DataHubAPIDemo

Demonstration scripts and notebooks showing how to use the Data Hub API for data submissions, reporting, and other tasks.

Note: All of these scripts will require a Data Hub API key in order to use. Instructions for obtaining an API token can be found in the data submission documentation. For security reasons, these tokens should be stored as environment variables on your system. The scripts expect production and stage API keys to be stored in the environment variables PRODAPI and STAGEAPI, respectively.

DataHubAPIDemo.ipynb

This Jupyter notebooks walks through a basic example of how to do a CRDC submission using the Data Hub APIs. Topics covered in this notebook include:

Finding the studies you are approved to submit to
Creating a new submission or working on an existing submission
Uploading the data submission templates
Running the data and metadata validtions
Reviewing the results from validations
Final submission, cancellation, or withdrawl of a submission

DataHubAPIExtras.ipynb

This notebook covers several queries that can provide more detailed information on the status of your submissions such as:

Listing all the submissions you have
Getting high-level summary information about a specific submission
Getting detailed information about specific submissions
Getting a detailed inventory of the data that you've added to a submission
Deleting specific information from a submission
Retrieving a populated configuration file for use in uploading data files with the CLI Upload Tool

SubmissionReportDashboard.py

This is a Python Dash application that uses the APIs to create a personal dashboard of your submissions. To use this script, run the script (# python3 SubmissionReportDashboard.py), then launch a browser and navigate to http://localhost:8050.

Required Python Libraries dash, dash_bootstrap_components, plotly, requests, pandas, datetime, pytz

ShinyDashboard.py

Simialr to the SubmissionReportDashboard only uses Python Shiny instead of Dash.

SubmissionReset.py and SubmissionReset.ipynb

Submissions that are inactive for extended periods of time start generating warning emails and after 180 days get deleted. The remedy to this situation is to log into the Submission Portal and look at the submission. However, this gets burdensome if there are a large number of submissions to check. This script (also in notebook form) will query for all the submissions that are either New or In Progress and will request information from each of them. This re-sets the inactvitiy timer.

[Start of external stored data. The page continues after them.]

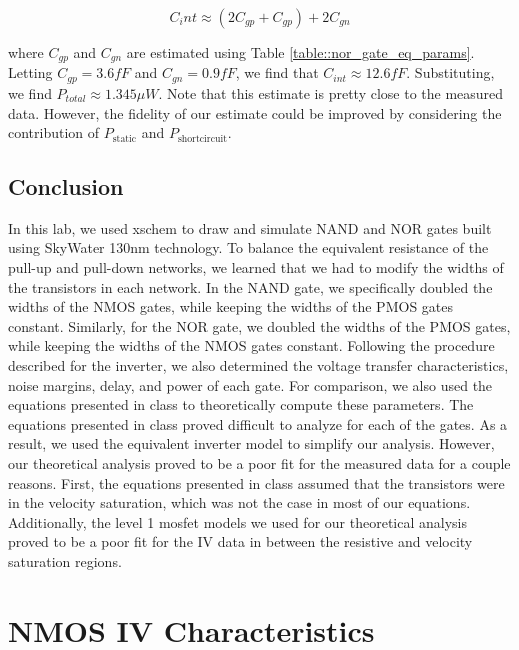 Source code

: \documentclass{article}
\begin{document}
	 \begin{equation}
	 	\label{eq::cint_est}
	 	C_int \approx (2C_{gp} + C_{gp}) + 2C_{gn}
	 \end{equation}
	 
	  \noindent where $C_{gp}$ and $C_{gn}$ are estimated using Table \ref{table::nor_gate_eq_params}. Letting $C_{gp} = 3.6 fF$ and $C_{gn} = 0.9 fF$, we find that $C_{int} \approx 12.6 fF$. Substituting, we find $P_{total} \approx 1.345 {\mu}W$. Note that this estimate is pretty close to the measured data. However, the fidelity of our estimate could be improved by considering the contribution of $P_{\text{static}}$ and $P_{\text{shortcircuit}}$.
	
	\subsection{Conclusion}
	
	In this lab, we used xschem to draw and simulate NAND and NOR gates built using SkyWater 130nm technology. To balance the equivalent resistance of the pull-up and pull-down networks, we learned that we had to modify the widths of the transistors in each network. In the NAND gate, we specifically doubled the widths of the NMOS gates, while keeping the widths of the PMOS gates constant. Similarly, for the NOR gate, we doubled the widths of the PMOS gates, while keeping the widths of the NMOS gates constant. Following the procedure described for the inverter, we also determined the voltage transfer characteristics, noise margins, delay, and power of each gate. For comparison, we also used the equations presented in class to theoretically compute these parameters. The equations presented in class proved difficult to analyze for each of the gates. As a result, we used the equivalent inverter model to simplify our analysis. However, our theoretical analysis proved to be a poor fit for the measured data for a couple reasons. First, the equations presented in class assumed that the transistors were in the velocity saturation, which was not the case in most of our equations. Additionally, the level 1 mosfet models we used for our theoretical analysis proved to be a poor fit for the IV data in between the resistive and velocity saturation regions.
	
	
	
	\pagebreak
	\appendix
	\section{NMOS IV Characteristics}
	\label{appendix::nmos_iv_characteristics}
	
\end{document}

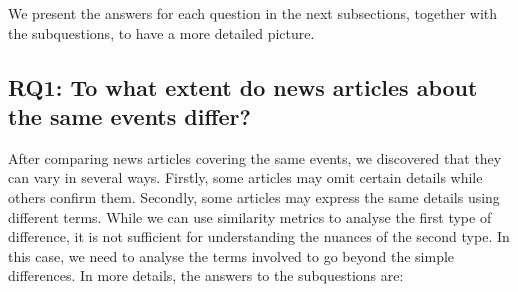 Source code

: We present the answers for each question in the next subsections, together with the subquestions, to have a more detailed picture.


\subsection*{RQ1: To what extent do news articles about the same events differ?}

After comparing news articles covering the same events, we discovered that they can vary in several ways. Firstly, some articles may omit certain details while others confirm them. Secondly, some articles may express the same details using different terms. While we can use similarity metrics to analyse the first type of difference, it is not sufficient for understanding the nuances of the second type. In this case, we need to analyse the terms involved to go beyond the simple differences.
In more details, the answers to the subquestions are:

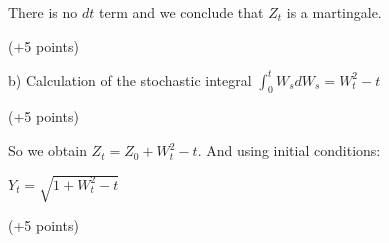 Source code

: \documentclass[pdftex,12pt,a4paper]{article}
\begin{document}
There is no $ dt $ term and we conclude that $Z_{t}$ is a martingale.

(+5 points)

b) Calculation of the stochastic integral $ \int_{0}^{t}W_{s}dW_{s}=W_{t}^{2}-t $

(+5 points)

So we obtain  $ Z_{t}=Z_{0}+W_{t}^{2}-t $. And using initial conditions:

$ Y_{t}=\sqrt{1+W_{t}^{2}-t} $

(+5 points)








\printindex %
\end{document}
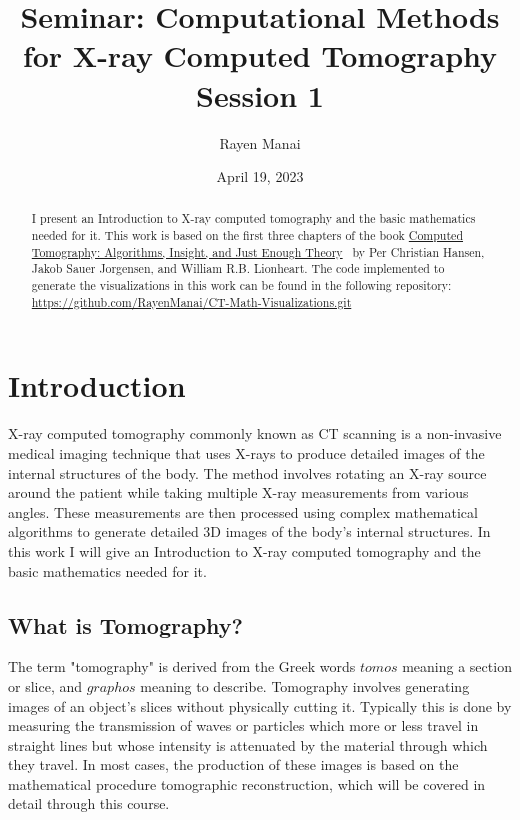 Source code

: \documentclass{article}
\title{\Large Seminar: Computational Methods for X-ray Computed Tomography \\
[5mm] \normalsize Session 1 \\
}
\author{Rayen Manai}
\date{April 19, 2023}
\begin{document}
\maketitle

\begin{abstract}
I present an Introduction to X-ray computed tomography and the basic mathematics needed for it. 
\newline 
	This work is based on the first three chapters of the book \href{https://epubs.siam.org/doi/book/10.1137/1.9781611976670}{Computed Tomography: Algorithms, Insight, and Just Enough Theory}~\cite{hansen2021computed} by Per Christian Hansen, Jakob Sauer Jorgensen, and William R.B. Lionheart. 
\newline 
	The code implemented to generate the visualizations in this work can be found in the following repository: \href{https://github.com/RayenManai/CT-Math-Visualizations.git}{https://github.com/RayenManai/CT-Math-Visualizations.git}
\end{abstract}

\tableofcontents
\pagebreak
\section{Introduction}
X-ray computed tomography commonly known as CT scanning is a non-invasive medical imaging technique that uses X-rays to produce detailed images of the internal structures of the body. The method involves rotating an X-ray source around the patient while taking multiple X-ray measurements from various angles. These measurements are then processed using complex mathematical algorithms to generate detailed 3D images of the body's internal structures.
In this work I will give an Introduction to X-ray computed tomography and the basic mathematics needed for it. 

 \subsection{What is Tomography?}
 The term "tomography" is derived from the Greek words $tomos$ meaning a section or slice, and $graphos$ meaning to describe. Tomography involves generating images of an object's slices without physically cutting it.
\newline
Typically this is done by measuring the transmission of waves or particles which more or less travel in straight lines but whose intensity is attenuated by the material through which they travel.
\newline
In most cases, the production of these images is based on the mathematical procedure tomographic reconstruction, which will be covered in detail through this course.
\end{document}

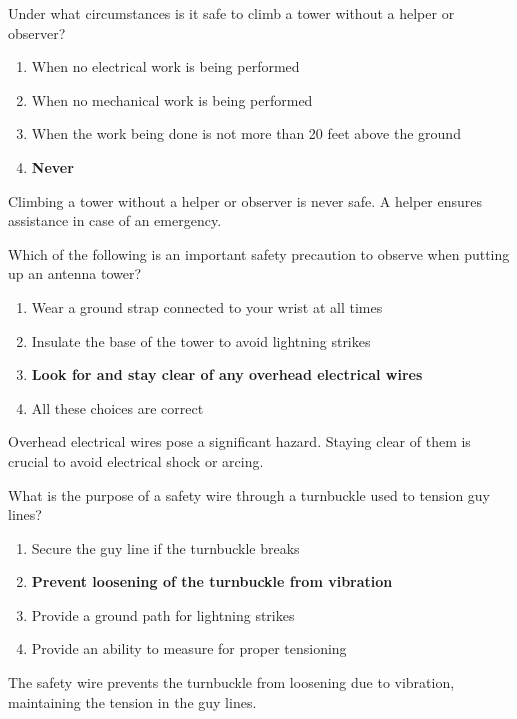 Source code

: 
\begin{tcolorbox}[colback=gray!10!white,colframe=black!75!black,title={T0B03}]
Under what circumstances is it safe to climb a tower without a helper or observer?
\begin{enumerate}[label=\Alph*,noitemsep]
    \item When no electrical work is being performed
    \item When no mechanical work is being performed
    \item When the work being done is not more than 20 feet above the ground
    \item \textbf{Never}
\end{enumerate}
\end{tcolorbox}
Climbing a tower without a helper or observer is never safe. A helper ensures assistance in case of an emergency.


\begin{tcolorbox}[colback=gray!10!white,colframe=black!75!black,title={T0B04}]
Which of the following is an important safety precaution to observe when putting up an antenna tower?
\begin{enumerate}[label=\Alph*,noitemsep]
    \item Wear a ground strap connected to your wrist at all times
    \item Insulate the base of the tower to avoid lightning strikes
    \item \textbf{Look for and stay clear of any overhead electrical wires}
    \item All these choices are correct
\end{enumerate}
\end{tcolorbox}
Overhead electrical wires pose a significant hazard. Staying clear of them is crucial to avoid electrical shock or arcing.


\begin{tcolorbox}[colback=gray!10!white,colframe=black!75!black,title={T0B05}]
What is the purpose of a safety wire through a turnbuckle used to tension guy lines?
\begin{enumerate}[label=\Alph*,noitemsep]
    \item Secure the guy line if the turnbuckle breaks
    \item \textbf{Prevent loosening of the turnbuckle from vibration}
    \item Provide a ground path for lightning strikes
    \item Provide an ability to measure for proper tensioning
\end{enumerate}
\end{tcolorbox}
The safety wire prevents the turnbuckle from loosening due to vibration, maintaining the tension in the guy lines.

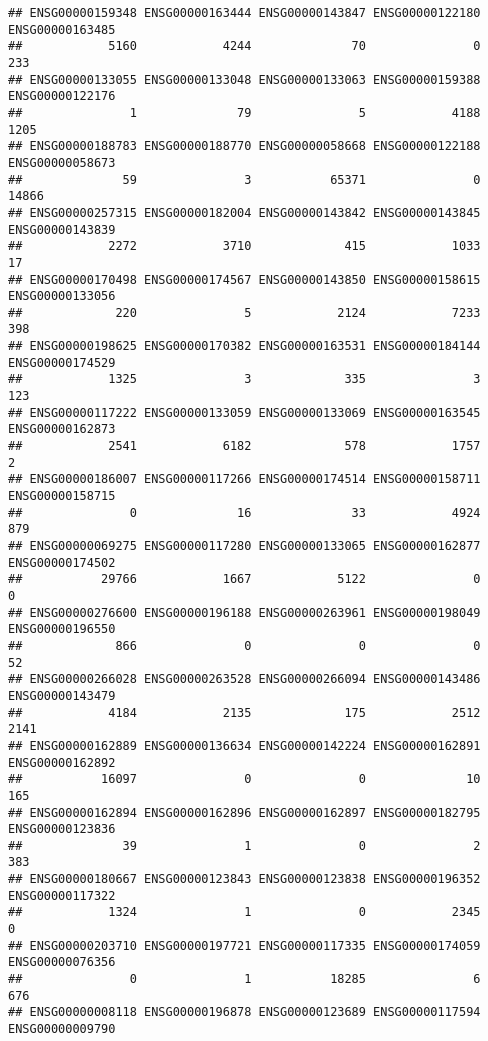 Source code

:\documentclass[
]{article}
\begin{document}
\begin{verbatim}
## ENSG00000159348 ENSG00000163444 ENSG00000143847 ENSG00000122180 ENSG00000163485 
##            5160            4244              70               0             233 
## ENSG00000133055 ENSG00000133048 ENSG00000133063 ENSG00000159388 ENSG00000122176 
##               1              79               5            4188            1205 
## ENSG00000188783 ENSG00000188770 ENSG00000058668 ENSG00000122188 ENSG00000058673 
##              59               3           65371               0           14866 
## ENSG00000257315 ENSG00000182004 ENSG00000143842 ENSG00000143845 ENSG00000143839 
##            2272            3710             415            1033              17 
## ENSG00000170498 ENSG00000174567 ENSG00000143850 ENSG00000158615 ENSG00000133056 
##             220               5            2124            7233             398 
## ENSG00000198625 ENSG00000170382 ENSG00000163531 ENSG00000184144 ENSG00000174529 
##            1325               3             335               3             123 
## ENSG00000117222 ENSG00000133059 ENSG00000133069 ENSG00000163545 ENSG00000162873 
##            2541            6182             578            1757               2 
## ENSG00000186007 ENSG00000117266 ENSG00000174514 ENSG00000158711 ENSG00000158715 
##               0              16              33            4924             879 
## ENSG00000069275 ENSG00000117280 ENSG00000133065 ENSG00000162877 ENSG00000174502 
##           29766            1667            5122               0               0 
## ENSG00000276600 ENSG00000196188 ENSG00000263961 ENSG00000198049 ENSG00000196550 
##             866               0               0               0              52 
## ENSG00000266028 ENSG00000263528 ENSG00000266094 ENSG00000143486 ENSG00000143479 
##            4184            2135             175            2512            2141 
## ENSG00000162889 ENSG00000136634 ENSG00000142224 ENSG00000162891 ENSG00000162892 
##           16097               0               0              10             165 
## ENSG00000162894 ENSG00000162896 ENSG00000162897 ENSG00000182795 ENSG00000123836 
##              39               1               0               2             383 
## ENSG00000180667 ENSG00000123843 ENSG00000123838 ENSG00000196352 ENSG00000117322 
##            1324               1               0            2345               0 
## ENSG00000203710 ENSG00000197721 ENSG00000117335 ENSG00000174059 ENSG00000076356 
##               0               1           18285               6             676 
## ENSG00000008118 ENSG00000196878 ENSG00000123689 ENSG00000117594 ENSG00000009790 

\end{verbatim}
\end{document}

WarningAggregator.ipynb and WarningAggregator.py

Currently, the Submission Portal does not have aggreation for the Warnings that are generated by data updates. This can make it difficult to see if the updates that are about to be applied are correct. These programs will aggregate all the warnings and display them in a paired manner so that it is easier to see what changes are about to be applied.

Both scripts take the following configurations. In the notebook you will find these in a marked cell, edit that cell to need. For the script, the configurations are provided in a YAML file (see warning_configs.yml for an example)

subid: A list of the submission IDs to be checked. Submission IDs can be obtained from the Submission Portal severity: Should be set to 'All' nodelist: A list of the nodes that should be checked for Warnings outputdirectory: A local directory where output can be written tier: The tier to use, shoudl be either 'stage' or 'prod'

Script runtime options

-c/--configfile: The YAML configuration file
-v/--verbose: The level of verbosity. Add more v's to be more verbose.

SubmissionReset.py

This script resets the inactivity timer for all of your New or In Progress submissions to the current date.

Script runtime options

-t/--tier: The tier to check. Should be either 'prod' or 'stage'
-v/--verbose: The level of verbosity. Add more v's to be more verbose.

SubmissionResetGUI.py

This is a graphical version (Python Dash) of the SubmissionReset.py script. Select a tier from the drop-down and a table of your current New and In Progress submissions will be generated. Select the submissions you wish to reset the inactivity timer on and then click on the Reset Time on Selected Submissions button below the table. Each submission selected will be reset to the current date.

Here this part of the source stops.